Nits’ilʔin (Chief) Joe Alphonse is the Tribal Chair of the Tŝilhqot’in National Government, which represents six communities near Williams Lake. He says he watched the announcement and was immediately struck by what was not mentioned.

“Not once did they mention Indigenous involvement, and yet they talk about that they’re going to ‘get creative,'” Alphonse told CTV News.

“To me, it seems like the same old stuff that they’ve been rolling out over and over again, the cowboy approach to dealing with justice. Over and over again they get the same results, and yet they continue to keep thinking that’s the answer. … To get creative, they need to involve Indigenous leadership all throughout BC”

The study will be led by Doug LePard – former Vancouver Police Department chief deputy and former Metro Vancouver Transit police chief – and Amanda Butler, a criminologist and health researcher with a focus on mental health, substance-use disorders, criminal justice systems and prison health , according to the province.

The study will take 120 days, though the province says it will accept recommendations before the end of the study period if the investigators find there’s steps that can be taken immediately.

In his own community, Alphonse says he has “had to deal with more prolific offenders than most probation workers,” adding he has done that without any dedicated funding from any municipal, provincial or federal government.

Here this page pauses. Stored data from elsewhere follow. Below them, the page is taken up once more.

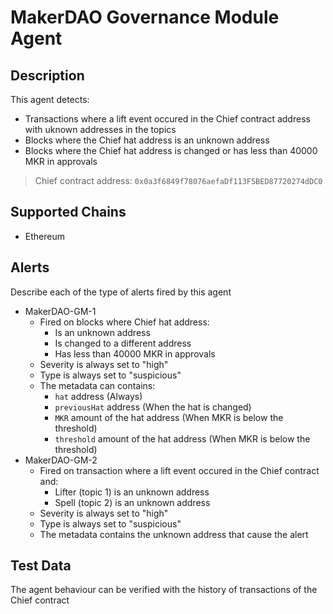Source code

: # MakerDAO Governance Module Agent

## Description

This agent detects: 
- Transactions where a lift event occured in the Chief contract address with uknown addresses in the topics
- Blocks where the Chief hat address is an unknown address
- Blocks where the Chief hat address is changed or has less than 40000 MKR in approvals

> Chief contract address: `0x0a3f6849f78076aefaDf113F5BED87720274dDC0`

## Supported Chains

- Ethereum

## Alerts

Describe each of the type of alerts fired by this agent

- MakerDAO-GM-1
  - Fired on blocks where Chief hat address: 
    - Is an unknown address
    - Is changed to a different address
    - Has less than 40000 MKR in approvals
  - Severity is always set to "high" 
  - Type is always set to "suspicious"
  - The metadata can contains:
    - `hat` address (Always)
    - `previousHat` address (When the hat is changed)
    - `MKR` amount of the hat address (When MKR is below the threshold)
    - `threshold` amount of the hat address (When MKR is below the threshold)
- MakerDAO-GM-2
  - Fired on transaction where a lift event occured in the Chief contract and:
    - Lifter (topic 1) is an unknown address
    - Spell  (topic 2) is an unknown address
  - Severity is always set to "high" 
  - Type is always set to "suspicious"
  - The metadata contains the unknown address that cause the alert

## Test Data

The agent behaviour can be verified with the history of transactions of the Chief contract

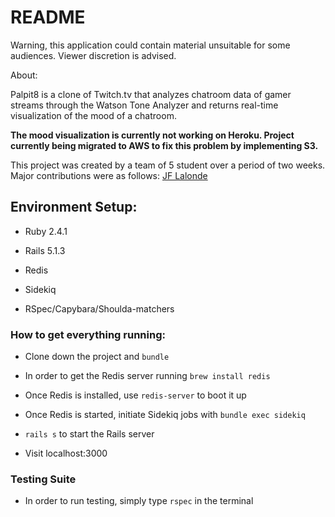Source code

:# README

Warning, this application could contain material unsuitable for some audiences.  Viewer discretion is advised.

About:

Palpit8 is a clone of Twitch.tv that analyzes chatroom data of gamer streams through the Watson Tone Analyzer and returns real-time visualization of the mood of a chatroom.

**The mood visualization is currently not working on Heroku. Project currently being migrated to AWS to fix this problem by implementing S3.**

This project was created by a team of 5 student over a period of two weeks. Major contributions were as follows:
[JF Lalonde](https://github.com/JF-Lalonde)

## Environment Setup:

* Ruby 2.4.1

* Rails 5.1.3

* Redis

* Sidekiq

* RSpec/Capybara/Shoulda-matchers

### How to get everything running:

* Clone down the project and `bundle`

* In order to get the Redis server running `brew install redis`
* Once Redis is installed, use `redis-server` to boot it up

* Once Redis is started, initiate Sidekiq jobs with `bundle exec sidekiq`

* `rails s` to start the Rails server

* Visit localhost:3000

### Testing Suite

* In order to run testing, simply type `rspec` in the terminal
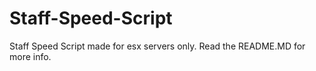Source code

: # Staff-Speed-Script
Staff Speed Script made for esx servers only. Read the README.MD for more info.
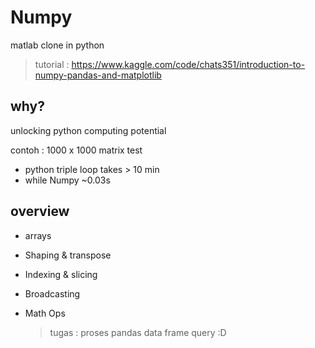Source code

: # Numpy
matlab clone in python

> tutorial : https://www.kaggle.com/code/chats351/introduction-to-numpy-pandas-and-matplotlib

## why?
unlocking python computing potential

contoh :
1000 x 1000 matrix test
* python triple loop takes > 10 min
* while Numpy ~0.03s

## overview
* arrays
* Shaping & transpose
* Indexing & slicing
* Broadcasting
* Math Ops

  > tugas : proses pandas data frame query :D

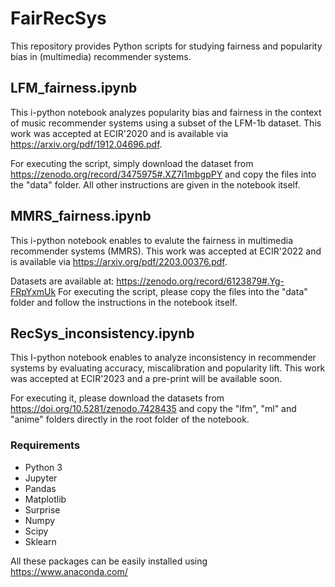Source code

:# FairRecSys

This repository provides Python scripts for studying fairness and popularity bias in (multimedia) recommender systems.

## LFM_fairness.ipynb
This i-python notebook analyzes popularity bias and fairness in the context of music recommender systems using a subset of the LFM-1b dataset. This work was accepted at ECIR'2020 and is available via https://arxiv.org/pdf/1912.04696.pdf.

For executing the script, simply download the dataset from https://zenodo.org/record/3475975#.XZ7i1mbgpPY and copy the files into the "data" folder. All other instructions are given in the notebook itself.

## MMRS_fairness.ipynb
This i-python notebook enables to evalute the fairness in multimedia recommender systems (MMRS). This work was accepted at ECIR'2022 and is available via https://arxiv.org/pdf/2203.00376.pdf.

Datasets are available at: https://zenodo.org/record/6123879#.Yg-FRpYxmUk 
For executing the script, please copy the files into the "data" folder and follow the instructions in the notebook itself.

## RecSys_inconsistency.ipynb
This I-python notebook enables to analyze inconsistency in recommender systems by evaluating accuracy, miscalibration and popularity lift. This work was accepted at ECIR'2023 and a pre-print will be available soon.

For executing it, please download the datasets from https://doi.org/10.5281/zenodo.7428435 and copy the "lfm", "ml" and "anime" folders directly in the root folder of the notebook.

### Requirements
* Python 3
* Jupyter
* Pandas
* Matplotlib
* Surprise
* Numpy
* Scipy
* Sklearn

All these packages can be easily installed using https://www.anaconda.com/
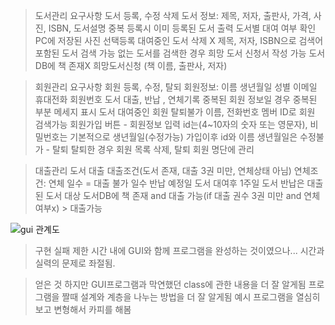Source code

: 

> 도서관리 요구사항
도서 등록, 수정 삭제
도서 정보: 제목, 저자, 출판사, 가격, 사진, ISBN, 도서설명
중복 등록시 이미 등록된 도서 출력
도서별 대여 여부 확인
PC에 저장된 사진 선택등록
대여중인 도서 삭제 X
제목, 저자, ISBN으로 검색어 포함된 도서 검색 가능
없는 도서를 검색한 경우 희망 도서 신청서 작성 가능
도서DB에 책 존재X 희망도서신청 (책 이름, 출판사, 저자)


> 회원관리 요구사항
회원 등록, 수정, 탈되
회원정보: 이름 생년월일 성별 이메일 휴대전화 회원번호 도서 대출, 반납 , 연체기록
중복된 회원 정보일 경우 중복된 부분 메세지 표시
도서 대여중인 회원 탈퇴불가
이름, 전화번호 멤버 ID로 회원 검색가능
회원가입 버튼 - 회원정보 입력 id는(4~10자의 숫자 또는 영문자), 비밀번호는 기본적으로 생년월일(수정가능) 가입이후 id와 이름 생년월일은 수정불가 - 탈퇴
탈퇴한 경우 회원 목록 삭제, 탈퇴 회원 명단에 관리


> 대출관리
도서 대출
대출조건(도서 존재, 대출 3권 미만, 연체상태 아님)
연체조건: 연체 일수 = 대출 불가 일수
반납 예정일 도서 대여후 1주일
도서 반납은 대출된 도서 대상
도서DB에 책 존재 and 대출 가능(if 대출 권수 3권 미만 and 연체여부x) > 대출가능

![gui 관계도](https://github.com/user-attachments/assets/1449b78c-34b1-4965-a68a-7ae3a1d31f59)


> 구현 실패
제한 시간 내에 GUI와 함께 프로그램을 완성하는 것이였으나... 시간과 실력의 문제로 좌절됨.


> 얻은 것
하지만 GUI프로그램과 막연했던 class에 관한 내용을 더 잘 알게됨
프로그램을 짤때 설계와 계층을 나누는 방법을 더 잘 알게됨
예시 프로그램을 열심히 보고 변형해서 카피를 해봄
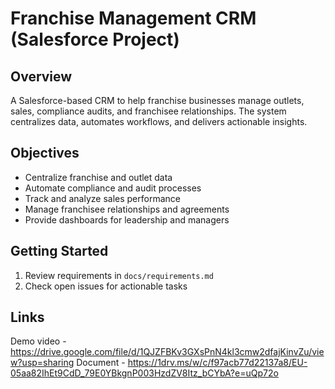 # Franchise Management CRM (Salesforce Project)

## Overview
A Salesforce-based CRM to help franchise businesses manage outlets, sales, compliance audits, and franchisee relationships. The system centralizes data, automates workflows, and delivers actionable insights.

## Objectives
- Centralize franchise and outlet data
- Automate compliance and audit processes
- Track and analyze sales performance
- Manage franchisee relationships and agreements
- Provide dashboards for leadership and managers

## Getting Started
1. Review requirements in `docs/requirements.md`
2. Check open issues for actionable tasks

## Links
Demo video - https://drive.google.com/file/d/1QJZFBKv3GXsPnN4kl3cmw2dfajKinvZu/view?usp=sharing
Document - https://1drv.ms/w/c/f97acb77d22137a8/EU-05aa82IhEt9CdD_79E0YBkgnP003HzdZV8Itz_bCYbA?e=uQp72o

“We continue to work with them and they continue to be a part of our community,” he said.

One of Alphonse’s main concerns is that recommendations will include more funding for police and stricter penalties for offenders.

“The RCMP themselves still have a lot of work to do, there’s still a lot of systemic racism. Until they deal with that, then providing more funding for them isn’t going to solve anything,” Alphonse said.

Given the rate at which Indigenous people are incarcerated in Canada’s federal prisons and otherwise involved with the criminal justice system, Alphonse says he worries about solutions that are not community-based or culturally appropriate.

“There’s nothing creative in their approach at all. Period,” he said.

In 2021, Canada’s correctional contempt Dr. Ivan Zinger described the over-representation of Indigenous people in the country’s prisons as “one of Canada’s most pressing human rights issues.”